Personal brand and the core-ification of fashion

We often want to present a certain image of ourselves through how we dress; fashion has been used as a mode of self-expression since day dot. However, it’s fair to say that social media has altered the way we perceive ourselves and the way we believe others perceive us, amplifying a desire to make ourselves into digestible online (and sometimes in real life) personas. It’s almost like we are all marketing ourselves – selling the brand that is you. And the perfect way to do this is by picking an aesthetic. Want to give off an effortless, laid-back vibe? Try the ‘downtown girl’ aesthetic. Productive and on top of life? ‘That girl’. Cool girl with a magnetic aura? ‘Rockstar girlfriend’. The list goes on.

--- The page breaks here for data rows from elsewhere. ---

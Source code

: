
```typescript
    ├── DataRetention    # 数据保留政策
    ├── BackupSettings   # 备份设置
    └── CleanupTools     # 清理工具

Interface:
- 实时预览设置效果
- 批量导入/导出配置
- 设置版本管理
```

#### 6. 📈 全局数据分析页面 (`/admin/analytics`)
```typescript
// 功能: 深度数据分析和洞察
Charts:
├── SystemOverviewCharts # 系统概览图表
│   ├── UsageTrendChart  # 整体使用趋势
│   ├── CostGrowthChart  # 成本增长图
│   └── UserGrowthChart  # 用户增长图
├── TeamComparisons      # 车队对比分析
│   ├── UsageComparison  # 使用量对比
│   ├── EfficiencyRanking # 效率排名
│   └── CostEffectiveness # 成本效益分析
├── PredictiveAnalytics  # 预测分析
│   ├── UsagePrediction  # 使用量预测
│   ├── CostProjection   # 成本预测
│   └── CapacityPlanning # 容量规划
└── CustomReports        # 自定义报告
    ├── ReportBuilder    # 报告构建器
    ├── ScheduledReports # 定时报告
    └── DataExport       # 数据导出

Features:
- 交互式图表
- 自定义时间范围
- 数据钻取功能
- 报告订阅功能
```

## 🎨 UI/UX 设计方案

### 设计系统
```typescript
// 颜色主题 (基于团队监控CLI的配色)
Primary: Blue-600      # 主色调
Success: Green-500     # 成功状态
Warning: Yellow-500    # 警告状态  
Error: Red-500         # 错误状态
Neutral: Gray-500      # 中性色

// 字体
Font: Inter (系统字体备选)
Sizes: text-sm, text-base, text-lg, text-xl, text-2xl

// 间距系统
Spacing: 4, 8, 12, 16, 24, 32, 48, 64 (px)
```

Besides many aesthetics/cores being contrived and inherently problematic, the idea of packaging your personality up into a neat box of visuals is simply unnecessary. Why not represent all aspects of yourself, without a prescribed aesthetic? I understand the simplistic appeal of categorising yourself – I grew up with social media in the 2010s and have tried on many ‘aesthetics’ over the years, but what happens when ‘that girl’ is not feeling particularly like ‘that girl’? The issue isn’t that these categories exist, but the apparent compulsion to force ourselves into one for the foreseeable future. People are, in fact, multifaceted.

Thrifting and a return to eclectic style

I no longer try to categorise my fashion taste, or any of my other artistic tastes, beyond the word eclectic (my Spotify Wrapped would certainly agree). I think one of the easiest ways to enjoy multiple styles whilst not falling victim to the ever-turning trend cycle, is to shop second-hand. It forces you to judge the item in isolation, away from the curated aesthetic of a collection – is that item worthy of entering your closet alone? Do you really like it or do you just like the overall artistry of the collection? Sometimes we appreciate the aesthetic holistically but don’t actually like its individual components.

Second-hand/vintage shopping also teaches you patience. It’s a slow process. An item can stay on your to-buy list for months (sometimes years) before you find it in-store, but you're probably going to get a lot more satisfaction when you finally get your hands on it. I was lucky enough to buy both of my prom dresses vintage, and I recently added another vintage find to my formal dress collection! The secret is to always keep your eye out and to have your wishlist in the back of your head.

I actually hold out a lot of hope that eclectic style is not dead – I see plenty of thrift-shop fashionistas with undefinable aesthetics on my feed. Some of my favourite accounts are: Katie O (@stealthespotlight), Adrienne Reau (@ageorama), Verona Farrell (@secondhandhuns) and Eva Gutowski (@mylifeaseva). It is, however, not lost on me that we all live on very different sides of the internet thanks to algorithms. This makes it very easy to fall into a specific core’s rabbit hole and forget about all the other styles you like. So, before you throw out half of your wardrobe to fit an aesthetic, think twice about whether you really need to fit into just one.